[Plain-text document sources]
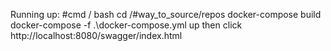 Running up:
#cmd / bash 
cd /#way_to_source/repos
docker-compose build
docker-compose -f .\docker-compose.yml up
then click http://localhost:8080/swagger/index.html

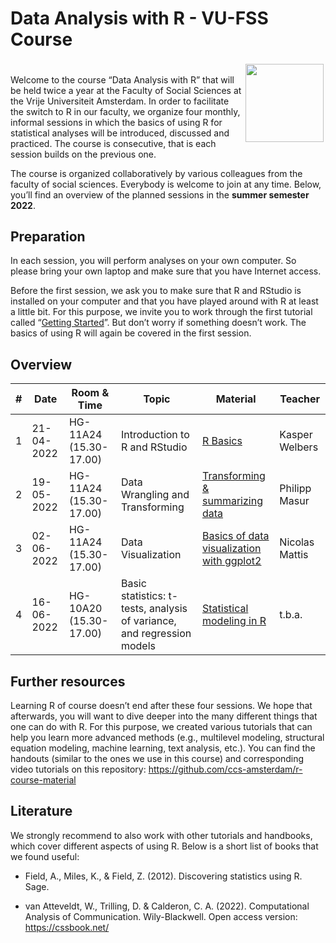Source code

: Data Analysis with R - VU-FSS Course
================

<div style="padding: 0.2em;">

<img src="https://upload.wikimedia.org/wikipedia/commons/thumb/1/1b/R_logo.svg/1200px-R_logo.svg.png" width = 125 align="right" />

</div>

Welcome to the course “Data Analysis with R” that will be held twice a
year at the Faculty of Social Sciences at the Vrije Universiteit
Amsterdam. In order to facilitate the switch to R in our faculty, we
organize four monthly, informal sessions in which the basics of using R
for statistical analyses will be introduced, discussed and practiced.
The course is consecutive, that is each session builds on the previous
one.

The course is organized collaboratively by various colleagues from the
faculty of social sciences. Everybody is welcome to join at any time.
Below, you’ll find an overview of the planned sessions in the **summer
semester 2022**.

## Preparation

In each session, you will perform analyses on your own computer. So
please bring your own laptop and make sure that you have Internet
access.

Before the first session, we ask you to make sure that R and RStudio is
installed on your computer and that you have played around with R at
least a little bit. For this purpose, we invite you to work through the
first tutorial called “[Getting
Started](https://github.com/ccs-amsterdam/r-course-material/blob/master/tutorials/R_basics_1_getting_started_short.md)”.
But don’t worry if something doesn’t work. The basics of using R will
again be covered in the first session.

## Overview

| \#  | Date       | Room & Time            | Topic                                                                  | Material                                                                                                                                          | Teacher        |
|-----|------------|------------------------|------------------------------------------------------------------------|---------------------------------------------------------------------------------------------------------------------------------------------------|----------------|
| 1   | 21-04-2022 | HG-11A24 (15.30-17.00) | Introduction to R and RStudio                                          | [R Basics](https://github.com/masurp/VU_CADC/blob/main/tutorials/R_basics_introduction.md)                                                        | Kasper Welbers |
| 2   | 19-05-2022 | HG-11A24 (15.30-17.00) | Data Wrangling and Transforming                                        | [Transforming & summarizing data](https://github.com/masurp/VU_CADC/blob/main/tutorials/R_tidy_transforming-and-summarizing.md)                   | Philipp Masur  |
| 3   | 02-06-2022 | HG-11A24 (15.30-17.00) | Data Visualization                                                     | [Basics of data visualization with ggplot2](https://github.com/ccs-amsterdam/r-course-material/blob/master/tutorials/r-tidy-3_7-visualization.md) | Nicolas Mattis |
| 4   | 16-06-2022 | HG-10A20 (15.30-17.00) | Basic statistics: t-tests, analysis of variance, and regression models | [Statistical modeling in R](https://github.com/ccs-amsterdam/r-course-material/blob/master/tutorials/simple_modeling.md)                          | t.b.a.         |

## Further resources

Learning R of course doesn’t end after these four sessions. We hope that
afterwards, you will want to dive deeper into the many different things
that one can do with R. For this purpose, we created various tutorials
that can help you learn more advanced methods (e.g., multilevel
modeling, structural equation modeling, machine learning, text analysis,
etc.). You can find the handouts (similar to the ones we use in this
course) and corresponding video tutorials on this repository:
<https://github.com/ccs-amsterdam/r-course-material>

## Literature

We strongly recommend to also work with other tutorials and handbooks,
which cover different aspects of using R. Below is a short list of books
that we found useful:

-   Field, A., Miles, K., & Field, Z. (2012). Discovering statistics
    using R. Sage.

-   van Atteveldt, W., Trilling, D. & Calderon, C. A. (2022).
    Computational Analysis of Communication. Wily-Blackwell. Open access
    version: <https://cssbook.net/>
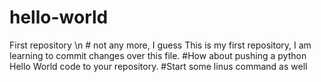 # hello-world
First repository \n # not any more, I guess
This is my first repository, I am learning to commit changes over this file.
#How about pushing a python Hello World code to your repository.
#Start some linus command as well
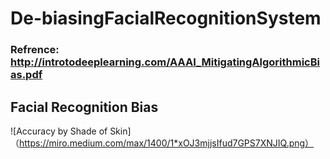# De-biasingFacialRecognitionSystem
### Refrence: http://introtodeeplearning.com/AAAI_MitigatingAlgorithmicBias.pdf

## Facial Recognition Bias
![Accuracy by Shade of Skin]（https://miro.medium.com/max/1400/1*xOJ3mjjsIfud7GPS7XNJIQ.png）
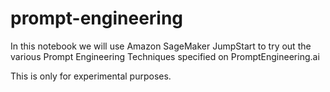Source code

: # prompt-engineering
In this notebook we will use Amazon SageMaker JumpStart to try out the various Prompt Engineering Techniques specified on PromptEngineering.ai

This is only for  experimental purposes. 
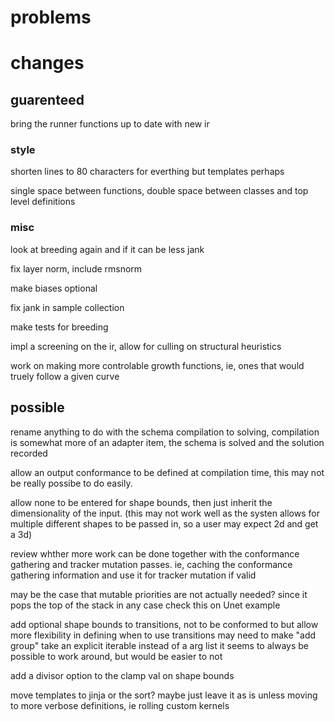 # problems

# changes

## guarenteed

bring the runner functions up to date with new ir

### style

shorten lines to 80 characters for everthing but templates perhaps

single space between functions, double space between classes and top level definitions

### misc

look at breeding again and if it can be less jank

fix layer norm, include rmsnorm

make biases optional

fix jank in sample collection

make tests for breeding

impl a screening on the ir, allow for culling on structural heuristics

work on making more controlable growth functions, ie, ones that would truely follow a given curve

## possible

rename anything to do with the schema compilation to solving, compilation is somewhat more of an adapter item, the schema is solved and the solution recorded  

allow an output conformance to be defined at compilation time, this may not be really possibe to do easily.

allow none to be entered for shape bounds, then just inherit the dimensionality of the input.
(this may not work well as the systen allows for multiple different shapes to be passed in, so a user may expect 2d and get a 3d)

review whther more work can be done together with the conformance gathering and tracker mutation passes.
ie, caching the conformance gathering information and use it for tracker mutation if valid

may be the case that mutable priorities are not actually needed? since it pops the top of the stack in any case
check this on Unet example

add optional shape bounds to transitions, not to be conformed to but allow more flexibility in defining when to use transitions
may need to make "add group" take an explicit iterable instead of a arg list
it seems to always be possible to work around, but would be easier to not

add a divisor option to the clamp val on shape bounds

move templates to jinja or the sort?
maybe just leave it as is unless moving to more verbose definitions, ie rolling custom kernels
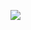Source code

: ![](https://lh5.googleusercontent.com/YI23VMnFwVVAayHHxJi_diG6Fb79sW0eKXASFIjFrd0uXy7x67GzXLh-bdWBEaiQe_NvS-TOk1R0t4A=w1920-h941-rw)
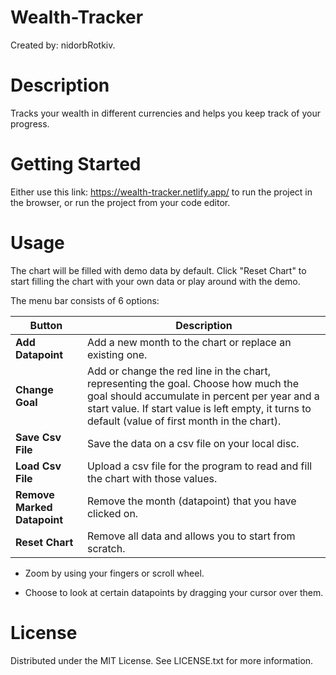 # Wealth-Tracker

 Created by: nidorbRotkiv.

 # Description

 Tracks your wealth in different currencies and helps you keep track of your progress.

 # Getting Started

 Either use this link: https://wealth-tracker.netlify.app/ to run the project in the browser, or run the project from your code editor.

 # Usage

 The chart will be filled with demo data by default. Click "Reset Chart" to start filling the chart with your own data or play around with the demo.
 
 The menu bar consists of 6 options:
 
| Button | Description |
| ------ | ----------- |
| **Add Datapoint** | Add a new month to the chart or replace an existing one. |
| **Change Goal** | Add or change the red line in the chart, representing the goal. Choose how much the goal should accumulate in percent per year and a start value. If start value is left empty, it turns to default (value of first month in the chart). |
| **Save Csv File** | Save the data on a csv file on your local disc. |
| **Load Csv File** | Upload a csv file for the program to read and fill the chart with those values. |
| **Remove Marked Datapoint** | Remove the month (datapoint) that you have clicked on. |
| **Reset Chart** | Remove all data and allows you to start from scratch. |
 
 * Zoom by using your fingers or scroll wheel. 
 
 * Choose to look at certain datapoints by dragging your cursor over them.

 # License

 Distributed under the MIT License. See LICENSE.txt for more information.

- [EXERCISE INSTRUCTIONS]:
Quote the lines above exactly, starting with the one that has "impl a screening" and ending with the one that has "# Getting Started"; drop the pictures and include nothing else.

- [EXERCISE OUTPUT]:
impl a screening on the ir, allow for culling on structural heuristics

work on making more controlable growth functions, ie, ones that would truely follow a given curve

## possible

rename anything to do with the schema compilation to solving, compilation is somewhat more of an adapter item, the schema is solved and the solution recorded  

allow an output conformance to be defined at compilation time, this may not be really possibe to do easily.

allow none to be entered for shape bounds, then just inherit the dimensionality of the input.
(this may not work well as the systen allows for multiple different shapes to be passed in, so a user may expect 2d and get a 3d)

review whther more work can be done together with the conformance gathering and tracker mutation passes.
ie, caching the conformance gathering information and use it for tracker mutation if valid

may be the case that mutable priorities are not actually needed? since it pops the top of the stack in any case
check this on Unet example

add optional shape bounds to transitions, not to be conformed to but allow more flexibility in defining when to use transitions
may need to make "add group" take an explicit iterable instead of a arg list
it seems to always be possible to work around, but would be easier to not

add a divisor option to the clamp val on shape bounds

move templates to jinja or the sort?
maybe just leave it as is unless moving to more verbose definitions, ie rolling custom kernels
Source code

: ![](https://lh5.googleusercontent.com/YI23VMnFwVVAayHHxJi_diG6Fb79sW0eKXASFIjFrd0uXy7x67GzXLh-bdWBEaiQe_NvS-TOk1R0t4A=w1920-h941-rw)
 # Wealth-Tracker

 Created by: nidorbRotkiv.

 # Description

 Tracks your wealth in different currencies and helps you keep track of your progress.

 # Getting Started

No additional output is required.